Tuesday, December 20, 2011

Conception of how to do a Testing Suite with Selenium

Thoughts on organizing and starting an Automated Suite from ground up.
  1. Develop test scripts using webdriver (although it is still in its early stages, this is where selenium is headed).
  2. Develop in Python. Reason for this is that the language/platform used for the website is Python/Django. Once developers are in-house, they can be asked some questions if needed.
  3. Split out everything possible to the smallest possible elements (such as 'selecting a dropdown' would be part of my company's selenium library, same as 'login', 'logout' scripts)
  4. Create a Page class that stores all the paths to elements used in current script. When the path is changed, it will be very easy to change it once it's there.
  5. Develop error catching to make it as explicit as possible so that there is no need to dig in as to what actually happened and where it happened (plan is to use screen shot capture capability for most non-obvious errors)
  6. Additionally there will be a need for time measurements to get the approximate feel for how long will it take for pages to load. This will be stored with each sequential running of the test to see if it's going down/up/etc.
The way I see the tests being is
--> General Script that calls a lot of minor scripts
             Example: "Login", "Run Send Email Script", "Run Check sent email script", "Logout"
  --> Specific Scripts will contain general actions (they will see the 'Page' class)
        These scripts will contain parameters such as user name, password, any other relevant parameters (so that they can be re-used if needed).
                   Example: "Login" script will have 'driver.find_element_by_css_selector(email_input).click()'
    --> Page class will contain the actual paths to the elements (css when possible, with comments if it's not)
                 Example: "email_input" will be email_input="input.id_email"


Friday, November 11, 2011

Where to start with inception of a feature ||cue suspensful Inception music||


Let me ask you a question. For quality assurance what do you need before you have the specs to test? How about what do you need to visualize the potential pitfalls later. Mockups!

Now from my view there are several degrees of pulling this off
1. An actual list of requirements (necessary, but not sufficient)
2. A very basic wireframe with a lot of text surrounding the wires telling you what the wires are for. This is a good start but not good at fleshing out scenarios.
3. A mockup as close as possible to the way the form / screen would actually look.
4. A working prototype simulating the behavior of the feature.

We start with requirements, the 'duh' of a feature request.
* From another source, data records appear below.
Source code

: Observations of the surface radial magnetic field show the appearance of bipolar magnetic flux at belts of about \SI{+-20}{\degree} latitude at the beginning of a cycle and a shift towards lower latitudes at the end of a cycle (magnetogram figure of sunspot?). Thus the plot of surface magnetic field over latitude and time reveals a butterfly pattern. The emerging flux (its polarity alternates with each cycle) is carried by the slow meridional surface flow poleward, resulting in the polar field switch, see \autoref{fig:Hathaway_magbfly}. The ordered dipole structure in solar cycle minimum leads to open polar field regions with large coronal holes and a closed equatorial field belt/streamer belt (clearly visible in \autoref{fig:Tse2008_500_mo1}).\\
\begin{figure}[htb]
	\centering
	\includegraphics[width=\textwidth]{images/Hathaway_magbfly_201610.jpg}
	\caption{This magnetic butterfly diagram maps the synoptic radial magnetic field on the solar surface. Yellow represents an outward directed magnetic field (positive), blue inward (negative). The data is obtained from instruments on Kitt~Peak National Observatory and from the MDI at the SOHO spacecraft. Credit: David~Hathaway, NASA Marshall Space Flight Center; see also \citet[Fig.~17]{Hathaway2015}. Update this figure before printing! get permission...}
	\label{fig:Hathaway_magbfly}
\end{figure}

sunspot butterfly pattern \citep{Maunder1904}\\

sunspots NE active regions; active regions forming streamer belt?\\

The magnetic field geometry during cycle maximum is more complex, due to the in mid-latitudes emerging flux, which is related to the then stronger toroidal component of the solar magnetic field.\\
I don't want to go down the road of no list of requirements, it will lead to a dark and lonely place of talking to yourself at night.
Then there's the basic wireframe. For straightforward functionality this might actually be sufficient. You give the programmer and the QA some sort of visualization of a product. At this point, if there is more complicated functionality which usually would not come out until actual implementation it's better to go farther then just wireframes.
In comes Balsamiq Mockups. I really love this software. It gives you an opportunity to put what you are thinking about and make it look real. PERFECT tool for non-technical people. There is no need to know anything technical, it is drag and drop. It allows you to create as many details as you want, as well as if something is a note/question, you can "stick" a post-it note! I believe this is an important step in creating a design document that both QA and Programmer can look to. It clears confusion as to where the buttons should be, what is assumed and what is not (at least as far as the screen goes). With that said nothing is perfect, there will be revision and some more revision.
The last level is a full fledged prototype. This part, done correctly, is beautiful. You get the mock feature that is functioning. Problem is that you will need a different set then for the above 3 options usually. This person would have to know HTML, and usually javascript to throw in some more complicated functionality.

All these 3 levels depend on how complicated what you want is. If it is 'add a cancellation button' - just the requirement is enough. If it is 'create a login screen', a wireframe might be more fitting to show the approximate field/button position as well as logo and whatnot. If you are working with a form that has multiple fields, then you would want something that is more exact graphically. If it is complicated functionality/switching between screens/will need significant changes and testing, then look to creating a prototype.

Hope this helps someone.
Cheers!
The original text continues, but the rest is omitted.